→ WHAT THIS TASK INVOLVES:
In the records that follow, find each line with the word "mutation" and copy it.

-=-=-

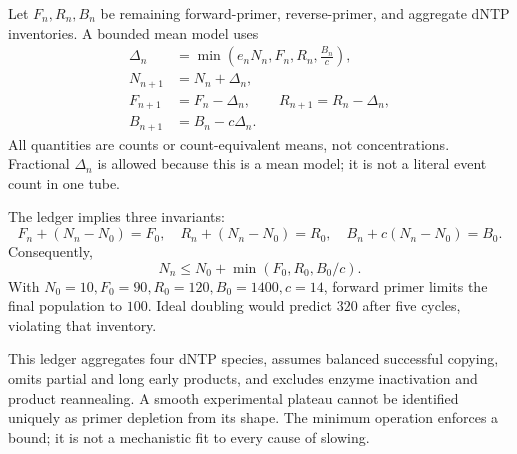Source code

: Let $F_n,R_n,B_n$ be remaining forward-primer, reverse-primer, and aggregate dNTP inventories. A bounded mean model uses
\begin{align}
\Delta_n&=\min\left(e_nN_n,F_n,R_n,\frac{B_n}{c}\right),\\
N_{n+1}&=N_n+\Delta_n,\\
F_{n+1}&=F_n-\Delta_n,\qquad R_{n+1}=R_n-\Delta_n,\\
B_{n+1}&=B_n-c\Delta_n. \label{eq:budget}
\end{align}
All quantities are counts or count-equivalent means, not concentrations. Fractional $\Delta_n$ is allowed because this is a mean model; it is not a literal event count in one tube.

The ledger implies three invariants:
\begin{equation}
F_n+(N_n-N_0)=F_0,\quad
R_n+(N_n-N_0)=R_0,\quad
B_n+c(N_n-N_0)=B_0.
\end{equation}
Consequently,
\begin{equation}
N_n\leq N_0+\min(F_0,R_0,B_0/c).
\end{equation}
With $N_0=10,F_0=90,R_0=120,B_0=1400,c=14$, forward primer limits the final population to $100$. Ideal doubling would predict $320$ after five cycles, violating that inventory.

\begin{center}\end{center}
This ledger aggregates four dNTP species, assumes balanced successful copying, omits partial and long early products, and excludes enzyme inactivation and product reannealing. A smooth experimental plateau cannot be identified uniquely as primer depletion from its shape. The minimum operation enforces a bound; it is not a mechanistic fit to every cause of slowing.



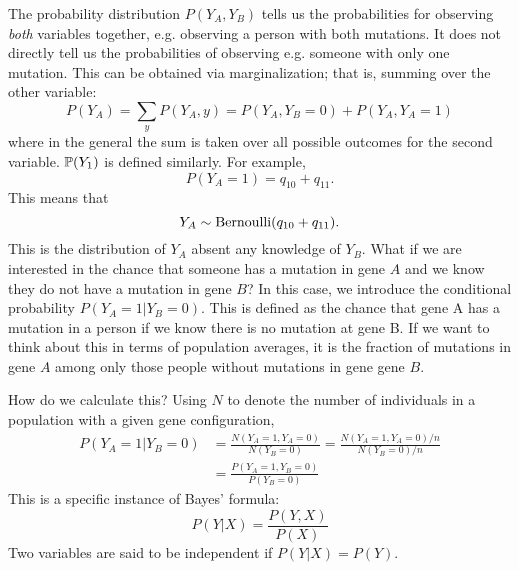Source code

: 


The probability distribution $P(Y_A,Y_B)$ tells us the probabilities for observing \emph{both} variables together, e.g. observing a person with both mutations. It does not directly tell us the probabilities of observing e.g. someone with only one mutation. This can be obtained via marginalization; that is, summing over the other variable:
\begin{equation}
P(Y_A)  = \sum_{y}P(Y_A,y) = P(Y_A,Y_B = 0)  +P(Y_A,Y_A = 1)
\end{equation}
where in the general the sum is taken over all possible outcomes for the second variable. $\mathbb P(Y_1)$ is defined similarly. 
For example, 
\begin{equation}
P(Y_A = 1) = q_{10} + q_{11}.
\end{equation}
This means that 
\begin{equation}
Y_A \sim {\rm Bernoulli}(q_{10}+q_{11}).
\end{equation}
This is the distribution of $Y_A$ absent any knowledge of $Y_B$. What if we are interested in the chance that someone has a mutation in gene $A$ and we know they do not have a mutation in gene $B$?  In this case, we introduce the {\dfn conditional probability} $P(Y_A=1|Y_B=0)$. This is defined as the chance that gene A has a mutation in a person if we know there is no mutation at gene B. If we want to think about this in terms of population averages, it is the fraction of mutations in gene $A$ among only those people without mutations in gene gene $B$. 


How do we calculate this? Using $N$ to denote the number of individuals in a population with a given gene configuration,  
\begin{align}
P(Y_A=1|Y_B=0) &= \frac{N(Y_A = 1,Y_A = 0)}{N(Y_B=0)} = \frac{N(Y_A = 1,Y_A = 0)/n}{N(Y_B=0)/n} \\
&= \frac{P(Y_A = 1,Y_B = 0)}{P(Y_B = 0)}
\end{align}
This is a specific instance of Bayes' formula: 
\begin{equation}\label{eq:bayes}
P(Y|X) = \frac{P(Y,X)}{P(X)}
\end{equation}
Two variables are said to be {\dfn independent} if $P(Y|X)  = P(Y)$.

-=-=-

→ FINISHED TASK:
The probability distribution $P(Y_A,Y_B)$ tells us the probabilities for observing \emph{both} variables together, e.g. observing a person with both mutations. It does not directly tell us the probabilities of observing e.g. someone with only one mutation. This can be obtained via marginalization; that is, summing over the other variable:
This is the distribution of $Y_A$ absent any knowledge of $Y_B$. What if we are interested in the chance that someone has a mutation in gene $A$ and we know they do not have a mutation in gene $B$?  In this case, we introduce the {\dfn conditional probability} $P(Y_A=1|Y_B=0)$. This is defined as the chance that gene A has a mutation in a person if we know there is no mutation at gene B. If we want to think about this in terms of population averages, it is the fraction of mutations in gene $A$ among only those people without mutations in gene gene $B$. 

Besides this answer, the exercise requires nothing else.